Kellogg’s Corn Flakes adverts, 1936






Kellogg’s have been putting breakfast cereals on my table for all my life. They’re such a part of the furniture, if you will, that it was a shock all those years ago when I found the company wasn’t British. They are, of course, American, and were first marketed there in the 1890s, coming to the United Kingdom in the 1920s. In both the US and the UK they have been promoted ever since.
I came across an example of this when I was idling through National Geographic magazine for the 1930s. At the time, Kellogg’s were running a campaign for Corn Flakes based on the slogan ‘Nothing takes the place of Kellogg’s Corn Flakes’, with simple artwork to accompany them. I’m showing six of them here, each appearing once in the issues of National Geographic from June to November 1936.
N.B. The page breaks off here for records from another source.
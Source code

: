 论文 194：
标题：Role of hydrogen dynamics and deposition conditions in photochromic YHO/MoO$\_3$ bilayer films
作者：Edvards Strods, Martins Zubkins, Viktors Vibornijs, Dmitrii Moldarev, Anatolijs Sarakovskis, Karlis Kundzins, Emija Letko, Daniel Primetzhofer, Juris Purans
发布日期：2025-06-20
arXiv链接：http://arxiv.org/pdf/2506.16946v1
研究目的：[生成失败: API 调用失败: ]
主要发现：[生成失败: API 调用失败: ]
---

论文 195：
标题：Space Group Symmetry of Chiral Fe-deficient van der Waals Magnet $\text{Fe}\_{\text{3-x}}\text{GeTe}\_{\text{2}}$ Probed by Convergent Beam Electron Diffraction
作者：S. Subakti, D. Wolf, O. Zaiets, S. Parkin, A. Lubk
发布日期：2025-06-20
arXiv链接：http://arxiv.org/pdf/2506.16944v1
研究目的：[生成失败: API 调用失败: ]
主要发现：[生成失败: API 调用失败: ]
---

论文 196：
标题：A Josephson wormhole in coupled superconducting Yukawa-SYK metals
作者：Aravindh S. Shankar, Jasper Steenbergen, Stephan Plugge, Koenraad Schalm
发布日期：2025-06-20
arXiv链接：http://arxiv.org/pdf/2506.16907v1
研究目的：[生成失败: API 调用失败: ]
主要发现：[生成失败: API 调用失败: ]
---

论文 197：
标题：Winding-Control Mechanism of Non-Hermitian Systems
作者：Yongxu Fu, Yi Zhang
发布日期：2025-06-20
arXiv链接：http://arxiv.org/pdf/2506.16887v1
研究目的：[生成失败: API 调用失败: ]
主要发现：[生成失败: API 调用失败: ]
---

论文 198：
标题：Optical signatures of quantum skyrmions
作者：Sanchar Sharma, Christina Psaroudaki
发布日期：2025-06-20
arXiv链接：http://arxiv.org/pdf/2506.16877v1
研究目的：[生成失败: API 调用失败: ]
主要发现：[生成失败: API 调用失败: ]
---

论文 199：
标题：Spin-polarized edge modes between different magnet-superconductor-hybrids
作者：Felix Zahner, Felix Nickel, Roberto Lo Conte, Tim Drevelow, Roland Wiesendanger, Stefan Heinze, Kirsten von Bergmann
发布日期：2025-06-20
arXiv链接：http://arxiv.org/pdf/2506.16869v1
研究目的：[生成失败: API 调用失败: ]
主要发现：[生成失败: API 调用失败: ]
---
There’s lots here to interest us about how they were marketed. Classlessness is one clear thread: my favourite, ‘Postcript’, depicts a society couple dressed up to the nines who, having returned from a party, find Corn Flakes are great at staving off that feeling of hunger. Another strand suggests that Corn Flakes can be eaten at any time of day: ‘Light lunch’ and ‘Fair and cooler’ suggest you have them for lunch. ‘Sweet and low’ and ‘Fourth meal’, like ‘Postscript’, assure us they make great late-evening snacks. ‘Applause’, meanwhile, emphasises that this is a food for people of all ages. Implied throughout is the simplicity of preparing them: you just add milk.
At the Richard Roberts Archive we have excellent runs of National Geographic and are currently cutting up duplicates to go in our product files. First appearing in the US in 1888, National Geographic is still in print now, albeit only through subscription. It is also available in country-specific editions: most of ours are the US version. That detail is also underlined by a line in most of these adverts for Kellogg’s, where it is emphasised that the Corn Flakes are manufactured in Battle Creek in Michigan (where the Kellogg brothers had their sanitarium, and depicted in Alan Parker’s 1994 film ‘The Road to Wellville’).